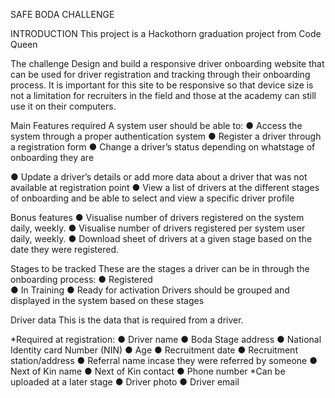 SAFE BODA CHALLENGE

INTRODUCTION
This project is a Hackothorn graduation project from Code Queen


The challenge 
Design and build a ​responsive​ driver onboarding website that can be used for driver 
registration and tracking through their onboarding process. 
It is important for this site to be responsive so that device size is not a limitation for recruiters in 
the field and those at the academy can still use it on their computers. 
 
Main Features required 
A system user should be able to: 
● Access the system through a proper authentication system 
● Register a driver through a registration form 
● Change a driver’s status depending on what ​stage​ of onboarding they are 
 
● Update a driver’s details or add more data about a driver that was not available at 
registration point 
● View a list of drivers at the different stages of onboarding and be able to select and view 
a specific driver profile 
 
Bonus features 
● Visualise number of drivers registered on the system daily, weekly. 
● Visualise number of drivers registered per system user daily, weekly. 
● Download sheet of drivers at a given ​stage​ based on the date they were registered. 
 
Stages to be tracked 
These are the stages a driver can be in through the onboarding process: 
● Registered  
● In Training 
● Ready for activation 
Drivers should be grouped and displayed in the system  based on these stages 
 
Driver data 
This is the data that is required from a driver.  
 
*Required at registration: 
● Driver name 
● Boda Stage address 
● National Identity card Number (NIN) 
● Age 
● Recruitment date 
● Recruitment station/address 
● Referral name incase they were referred by someone 
● Next of Kin name 
● Next of Kin contact 
● Phone number 
*Can be uploaded at a later stage 
● Driver photo 
● Driver email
────
> WHAT YOU ARE ASKED TO DO
Pull out all lines from the entries above in which the word "weekly" appears.

> WRITTEN RESPONSE
● Visualise number of drivers registered on the system daily, weekly. 
● Visualise number of drivers registered per system user daily, weekly. 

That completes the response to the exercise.